Jun 6, 2026

Smarter Voices, Fewer Errors

Today’s digest spotlights more expressive speech synthesis, emotion conversion, and better ASR reliability for voice agents. From image-based TTS and continuous latent speech models to hallucination steering in Whisper, the focus is on making spoken AI sound better and fail less.

Overview of the proposed method. From Pixel-TTS.

TTS & Voice Synthesis

dots.tts

dots.tts Technical Report

dots.tts is a 2B-parameter continuous autoregressive text-to-speech model that generates speech in a semantically structured continuous latent space.

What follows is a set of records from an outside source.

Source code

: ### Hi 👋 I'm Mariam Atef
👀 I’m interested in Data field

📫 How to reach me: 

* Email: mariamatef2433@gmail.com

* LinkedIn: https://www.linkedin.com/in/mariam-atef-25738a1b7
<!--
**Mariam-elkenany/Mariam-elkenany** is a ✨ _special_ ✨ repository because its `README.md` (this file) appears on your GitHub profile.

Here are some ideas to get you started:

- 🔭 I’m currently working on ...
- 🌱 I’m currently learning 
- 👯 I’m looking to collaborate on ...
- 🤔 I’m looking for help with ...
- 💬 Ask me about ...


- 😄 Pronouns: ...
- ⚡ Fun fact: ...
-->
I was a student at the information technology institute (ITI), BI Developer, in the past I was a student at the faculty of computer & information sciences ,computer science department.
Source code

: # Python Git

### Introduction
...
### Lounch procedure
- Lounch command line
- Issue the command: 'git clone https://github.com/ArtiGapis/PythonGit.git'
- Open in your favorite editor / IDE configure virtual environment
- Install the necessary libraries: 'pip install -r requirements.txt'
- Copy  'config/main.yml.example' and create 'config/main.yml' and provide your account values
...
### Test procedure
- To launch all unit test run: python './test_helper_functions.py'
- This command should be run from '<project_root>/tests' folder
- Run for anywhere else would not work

Innovations include full-history conditioning and self-corrective post-training for robust, expressive, and low-latency multilingual speech.

Pixel-TTS

Pixel-TTS: Image based Text Rendering for Robust Text-to-Speech

Pixel-TTS innovates text-to-speech by rendering text as images, enabling robust and visually grounded embeddings that improve synthesis quality, accelerate training, and enhance zero-shot multilingual generalization without needing embedding matrix expansion.

Expressive Voice Conversion

TargetSEC

TargetSEC: Plug-and-Play In-the-Wild Speech Emotion Conversion via Arousal-Conditioned Latent Style Diffusion

TargetSEC introduces a latent diffusion method to convert speech emotion by generating emotion-aligned style embeddings conditioned on speaker identity and arousal level. It uniquely enables high-quality emotion conversion without altering the core speech synthesis model, excelling on in-the-wild speech data.

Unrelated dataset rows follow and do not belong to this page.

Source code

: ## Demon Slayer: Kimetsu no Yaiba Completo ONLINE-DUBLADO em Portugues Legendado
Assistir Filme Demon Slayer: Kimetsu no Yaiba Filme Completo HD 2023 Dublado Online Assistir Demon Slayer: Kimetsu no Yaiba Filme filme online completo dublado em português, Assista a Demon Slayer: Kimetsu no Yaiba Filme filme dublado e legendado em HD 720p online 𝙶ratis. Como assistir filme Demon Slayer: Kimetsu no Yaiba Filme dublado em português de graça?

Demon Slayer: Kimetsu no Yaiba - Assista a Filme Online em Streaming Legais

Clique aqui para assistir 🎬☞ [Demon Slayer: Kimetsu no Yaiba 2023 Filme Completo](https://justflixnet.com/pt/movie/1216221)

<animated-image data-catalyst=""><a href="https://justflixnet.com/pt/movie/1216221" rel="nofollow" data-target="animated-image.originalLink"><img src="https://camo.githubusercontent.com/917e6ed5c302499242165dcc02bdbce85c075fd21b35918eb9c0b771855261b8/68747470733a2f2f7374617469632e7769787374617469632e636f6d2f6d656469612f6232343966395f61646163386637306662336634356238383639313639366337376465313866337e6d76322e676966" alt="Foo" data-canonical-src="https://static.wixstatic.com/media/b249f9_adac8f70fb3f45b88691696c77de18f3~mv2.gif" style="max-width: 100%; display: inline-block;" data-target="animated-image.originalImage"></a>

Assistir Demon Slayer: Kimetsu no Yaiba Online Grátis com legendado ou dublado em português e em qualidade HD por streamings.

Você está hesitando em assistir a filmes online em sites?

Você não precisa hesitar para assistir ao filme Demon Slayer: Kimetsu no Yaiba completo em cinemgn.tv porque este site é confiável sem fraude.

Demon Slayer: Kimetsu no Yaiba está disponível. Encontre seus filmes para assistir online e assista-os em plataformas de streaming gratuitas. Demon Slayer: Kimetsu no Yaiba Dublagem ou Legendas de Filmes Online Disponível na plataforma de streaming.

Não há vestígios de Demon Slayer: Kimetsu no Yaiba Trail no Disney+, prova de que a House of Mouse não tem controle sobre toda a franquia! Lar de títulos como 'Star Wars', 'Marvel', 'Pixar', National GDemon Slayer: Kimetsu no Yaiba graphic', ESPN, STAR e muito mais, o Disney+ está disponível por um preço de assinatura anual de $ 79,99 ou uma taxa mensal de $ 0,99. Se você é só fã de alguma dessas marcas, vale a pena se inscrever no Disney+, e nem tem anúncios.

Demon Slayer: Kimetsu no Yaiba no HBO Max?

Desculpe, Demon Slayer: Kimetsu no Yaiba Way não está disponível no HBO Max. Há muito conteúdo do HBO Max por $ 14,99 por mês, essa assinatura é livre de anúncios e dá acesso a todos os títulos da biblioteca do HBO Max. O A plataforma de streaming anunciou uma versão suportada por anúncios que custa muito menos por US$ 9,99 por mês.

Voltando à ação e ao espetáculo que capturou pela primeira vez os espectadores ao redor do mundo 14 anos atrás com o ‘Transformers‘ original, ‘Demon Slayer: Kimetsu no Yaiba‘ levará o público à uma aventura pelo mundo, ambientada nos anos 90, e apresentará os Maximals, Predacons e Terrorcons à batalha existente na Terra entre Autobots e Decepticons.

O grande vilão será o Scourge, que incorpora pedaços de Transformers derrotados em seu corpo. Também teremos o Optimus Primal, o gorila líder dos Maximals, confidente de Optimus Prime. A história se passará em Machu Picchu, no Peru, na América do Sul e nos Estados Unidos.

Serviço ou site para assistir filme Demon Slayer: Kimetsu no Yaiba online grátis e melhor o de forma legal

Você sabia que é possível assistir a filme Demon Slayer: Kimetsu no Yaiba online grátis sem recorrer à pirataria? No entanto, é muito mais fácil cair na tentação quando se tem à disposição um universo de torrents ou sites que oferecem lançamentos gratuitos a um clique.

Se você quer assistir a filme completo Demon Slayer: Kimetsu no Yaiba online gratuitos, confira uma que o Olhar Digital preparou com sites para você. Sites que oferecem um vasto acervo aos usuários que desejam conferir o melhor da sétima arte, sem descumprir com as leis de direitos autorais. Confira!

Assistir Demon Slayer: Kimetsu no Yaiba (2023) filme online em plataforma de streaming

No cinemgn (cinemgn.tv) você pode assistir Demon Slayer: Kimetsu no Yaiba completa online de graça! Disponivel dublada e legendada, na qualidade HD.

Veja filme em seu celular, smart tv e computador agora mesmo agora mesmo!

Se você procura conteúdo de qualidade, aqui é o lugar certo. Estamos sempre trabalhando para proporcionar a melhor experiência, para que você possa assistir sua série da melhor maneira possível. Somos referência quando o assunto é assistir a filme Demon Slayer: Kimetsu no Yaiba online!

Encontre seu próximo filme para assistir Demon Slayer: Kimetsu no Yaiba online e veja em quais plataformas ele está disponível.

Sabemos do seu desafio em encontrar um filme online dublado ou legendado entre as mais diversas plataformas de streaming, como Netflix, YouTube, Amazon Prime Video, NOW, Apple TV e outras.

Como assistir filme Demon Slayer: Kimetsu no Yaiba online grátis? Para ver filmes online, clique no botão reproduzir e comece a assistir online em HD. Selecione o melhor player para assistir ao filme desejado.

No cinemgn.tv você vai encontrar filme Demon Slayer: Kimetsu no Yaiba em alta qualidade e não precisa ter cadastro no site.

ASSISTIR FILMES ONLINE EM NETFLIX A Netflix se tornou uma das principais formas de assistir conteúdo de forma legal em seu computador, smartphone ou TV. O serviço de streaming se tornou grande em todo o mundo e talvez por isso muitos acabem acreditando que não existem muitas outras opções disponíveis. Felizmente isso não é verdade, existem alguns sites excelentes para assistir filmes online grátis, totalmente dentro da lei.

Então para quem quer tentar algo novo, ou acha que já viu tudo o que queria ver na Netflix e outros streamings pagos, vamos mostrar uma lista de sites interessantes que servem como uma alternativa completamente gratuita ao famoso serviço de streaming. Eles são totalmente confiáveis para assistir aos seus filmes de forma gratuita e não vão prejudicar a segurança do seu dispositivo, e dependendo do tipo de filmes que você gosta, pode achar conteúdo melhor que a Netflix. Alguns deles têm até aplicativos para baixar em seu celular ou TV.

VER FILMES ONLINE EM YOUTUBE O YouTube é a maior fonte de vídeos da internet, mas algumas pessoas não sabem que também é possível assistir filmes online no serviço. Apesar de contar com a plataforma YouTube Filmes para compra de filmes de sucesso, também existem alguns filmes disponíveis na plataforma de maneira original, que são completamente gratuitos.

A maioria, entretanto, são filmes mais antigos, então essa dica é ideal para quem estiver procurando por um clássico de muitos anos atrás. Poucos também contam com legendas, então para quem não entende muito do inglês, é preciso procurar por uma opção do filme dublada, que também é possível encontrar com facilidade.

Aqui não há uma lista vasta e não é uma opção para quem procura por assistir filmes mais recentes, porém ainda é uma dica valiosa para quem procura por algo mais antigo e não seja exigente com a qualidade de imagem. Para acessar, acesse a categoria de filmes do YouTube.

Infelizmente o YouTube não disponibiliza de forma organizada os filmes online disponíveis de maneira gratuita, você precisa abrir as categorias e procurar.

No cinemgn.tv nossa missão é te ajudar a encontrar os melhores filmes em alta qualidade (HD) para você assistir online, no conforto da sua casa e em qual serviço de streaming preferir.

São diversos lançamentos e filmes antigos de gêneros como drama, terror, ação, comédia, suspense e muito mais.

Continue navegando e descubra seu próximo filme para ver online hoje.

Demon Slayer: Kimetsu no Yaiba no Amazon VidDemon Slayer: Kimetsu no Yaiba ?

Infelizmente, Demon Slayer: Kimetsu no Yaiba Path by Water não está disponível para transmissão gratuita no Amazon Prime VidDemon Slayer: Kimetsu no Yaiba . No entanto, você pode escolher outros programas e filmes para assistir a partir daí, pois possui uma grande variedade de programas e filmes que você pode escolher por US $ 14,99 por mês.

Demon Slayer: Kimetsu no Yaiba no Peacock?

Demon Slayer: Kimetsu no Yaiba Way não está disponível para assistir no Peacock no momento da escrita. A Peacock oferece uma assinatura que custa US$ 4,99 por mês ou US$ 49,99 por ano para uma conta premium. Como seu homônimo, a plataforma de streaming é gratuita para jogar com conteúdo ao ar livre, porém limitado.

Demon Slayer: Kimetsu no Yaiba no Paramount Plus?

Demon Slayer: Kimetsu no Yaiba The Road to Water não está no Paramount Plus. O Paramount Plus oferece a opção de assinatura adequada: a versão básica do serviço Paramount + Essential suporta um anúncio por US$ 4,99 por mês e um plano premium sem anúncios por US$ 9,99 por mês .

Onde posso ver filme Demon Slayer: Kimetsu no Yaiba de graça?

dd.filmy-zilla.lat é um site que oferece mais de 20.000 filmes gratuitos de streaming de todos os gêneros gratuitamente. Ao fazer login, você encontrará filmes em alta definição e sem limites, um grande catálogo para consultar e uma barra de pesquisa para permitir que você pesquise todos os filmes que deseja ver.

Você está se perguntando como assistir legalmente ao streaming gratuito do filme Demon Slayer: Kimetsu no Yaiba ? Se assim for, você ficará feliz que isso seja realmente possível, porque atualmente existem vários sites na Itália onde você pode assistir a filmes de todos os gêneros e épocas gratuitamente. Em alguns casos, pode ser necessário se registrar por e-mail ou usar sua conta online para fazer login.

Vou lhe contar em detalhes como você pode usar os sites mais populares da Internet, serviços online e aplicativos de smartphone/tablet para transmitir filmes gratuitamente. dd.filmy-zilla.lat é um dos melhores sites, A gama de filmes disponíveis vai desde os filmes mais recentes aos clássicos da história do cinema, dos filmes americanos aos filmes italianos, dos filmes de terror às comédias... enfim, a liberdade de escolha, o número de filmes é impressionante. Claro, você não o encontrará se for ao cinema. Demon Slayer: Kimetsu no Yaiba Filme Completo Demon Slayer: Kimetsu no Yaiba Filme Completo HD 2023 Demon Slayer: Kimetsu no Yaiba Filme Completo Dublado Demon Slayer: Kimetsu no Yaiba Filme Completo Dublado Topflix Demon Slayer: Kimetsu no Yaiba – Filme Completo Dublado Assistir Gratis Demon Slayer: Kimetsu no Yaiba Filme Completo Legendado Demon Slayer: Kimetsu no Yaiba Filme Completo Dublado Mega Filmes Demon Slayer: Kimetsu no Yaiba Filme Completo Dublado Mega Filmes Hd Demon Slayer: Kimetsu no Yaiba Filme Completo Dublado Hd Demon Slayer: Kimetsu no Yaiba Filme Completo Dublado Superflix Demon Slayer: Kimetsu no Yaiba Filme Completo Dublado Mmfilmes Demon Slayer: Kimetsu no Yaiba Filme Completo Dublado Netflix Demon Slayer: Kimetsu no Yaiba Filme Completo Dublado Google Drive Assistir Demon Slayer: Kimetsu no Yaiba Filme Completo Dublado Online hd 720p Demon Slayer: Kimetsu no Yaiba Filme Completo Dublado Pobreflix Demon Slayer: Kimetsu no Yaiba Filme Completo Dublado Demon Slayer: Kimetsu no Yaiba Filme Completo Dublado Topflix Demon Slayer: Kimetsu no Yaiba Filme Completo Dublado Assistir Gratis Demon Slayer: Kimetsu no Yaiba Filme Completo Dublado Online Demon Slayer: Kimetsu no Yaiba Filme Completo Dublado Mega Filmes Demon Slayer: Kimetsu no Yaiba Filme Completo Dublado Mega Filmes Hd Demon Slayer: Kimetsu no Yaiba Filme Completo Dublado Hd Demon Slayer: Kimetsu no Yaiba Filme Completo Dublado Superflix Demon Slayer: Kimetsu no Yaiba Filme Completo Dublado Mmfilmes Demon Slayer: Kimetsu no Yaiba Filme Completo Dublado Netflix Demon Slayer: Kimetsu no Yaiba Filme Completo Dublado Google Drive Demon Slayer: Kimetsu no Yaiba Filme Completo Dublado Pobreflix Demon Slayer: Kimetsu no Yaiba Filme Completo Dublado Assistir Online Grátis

ASR Reliability for Voice Agents

Whisper Hallucination Steering

Whisper Hallucination Detection and Mitigation via Hidden Representation Steering and Sparse AutoEncoders

This paper detects and mitigates hallucinations in Whisper ASR outputs by steering internal audio encoder representations, especially via sparse autoencoder latents. It reduces hallucinations at inference time without fine-tuning, maintaining transcription quality.